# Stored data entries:
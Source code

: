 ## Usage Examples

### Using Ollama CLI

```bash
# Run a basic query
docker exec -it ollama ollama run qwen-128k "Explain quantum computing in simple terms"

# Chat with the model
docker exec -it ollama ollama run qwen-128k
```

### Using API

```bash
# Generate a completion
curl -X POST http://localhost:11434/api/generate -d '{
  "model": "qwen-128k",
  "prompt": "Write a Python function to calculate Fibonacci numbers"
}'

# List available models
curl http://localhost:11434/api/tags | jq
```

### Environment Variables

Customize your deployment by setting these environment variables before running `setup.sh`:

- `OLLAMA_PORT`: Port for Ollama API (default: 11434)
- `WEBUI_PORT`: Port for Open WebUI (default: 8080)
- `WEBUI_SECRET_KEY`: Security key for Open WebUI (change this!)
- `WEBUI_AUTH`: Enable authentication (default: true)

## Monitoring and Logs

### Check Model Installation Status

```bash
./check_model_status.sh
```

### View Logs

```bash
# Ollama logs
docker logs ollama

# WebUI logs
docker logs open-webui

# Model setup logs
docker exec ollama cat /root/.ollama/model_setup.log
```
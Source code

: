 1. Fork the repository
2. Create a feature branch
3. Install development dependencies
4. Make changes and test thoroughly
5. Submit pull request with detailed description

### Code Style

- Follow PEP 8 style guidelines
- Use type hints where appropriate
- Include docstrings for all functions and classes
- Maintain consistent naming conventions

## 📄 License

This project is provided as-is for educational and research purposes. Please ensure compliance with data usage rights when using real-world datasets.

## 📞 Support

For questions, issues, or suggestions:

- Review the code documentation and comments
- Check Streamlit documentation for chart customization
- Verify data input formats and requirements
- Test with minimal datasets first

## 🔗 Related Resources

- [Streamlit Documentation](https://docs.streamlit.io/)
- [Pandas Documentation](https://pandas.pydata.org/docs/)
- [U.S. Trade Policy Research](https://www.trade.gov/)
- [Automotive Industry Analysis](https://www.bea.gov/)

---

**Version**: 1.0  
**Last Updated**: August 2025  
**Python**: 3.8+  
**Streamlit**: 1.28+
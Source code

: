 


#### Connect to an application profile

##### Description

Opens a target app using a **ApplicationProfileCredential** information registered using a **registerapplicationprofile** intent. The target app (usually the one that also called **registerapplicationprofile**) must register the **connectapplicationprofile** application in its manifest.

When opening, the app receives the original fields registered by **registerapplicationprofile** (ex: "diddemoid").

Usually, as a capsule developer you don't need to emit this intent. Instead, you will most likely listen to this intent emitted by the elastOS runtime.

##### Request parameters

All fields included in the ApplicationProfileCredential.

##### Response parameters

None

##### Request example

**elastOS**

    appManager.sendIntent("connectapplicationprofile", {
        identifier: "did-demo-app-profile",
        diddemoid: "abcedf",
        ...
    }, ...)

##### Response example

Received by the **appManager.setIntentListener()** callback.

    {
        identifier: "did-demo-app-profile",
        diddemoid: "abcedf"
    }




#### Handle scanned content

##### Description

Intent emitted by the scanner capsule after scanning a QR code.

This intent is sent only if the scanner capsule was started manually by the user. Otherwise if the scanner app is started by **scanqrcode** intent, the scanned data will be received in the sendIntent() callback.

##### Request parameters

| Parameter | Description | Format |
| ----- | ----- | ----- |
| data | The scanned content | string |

# Problem description:
Nothing but the lines above from the one containing "##### Request example" through the one containing "This intent is" should appear in the answer, each repeated exactly.

# Reply:
##### Request example

**elastOS**

    appManager.sendIntent("connectapplicationprofile", {
        identifier: "did-demo-app-profile",
        diddemoid: "abcedf",
        ...
    }, ...)

##### Response example

Received by the **appManager.setIntentListener()** callback.

    {
        identifier: "did-demo-app-profile",
        diddemoid: "abcedf"
    }




#### Handle scanned content

##### Description

Intent emitted by the scanner capsule after scanning a QR code.

This intent is sent only if the scanner capsule was started manually by the user. Otherwise if the scanner app is started by **scanqrcode** intent, the scanned data will be received in the sendIntent() callback.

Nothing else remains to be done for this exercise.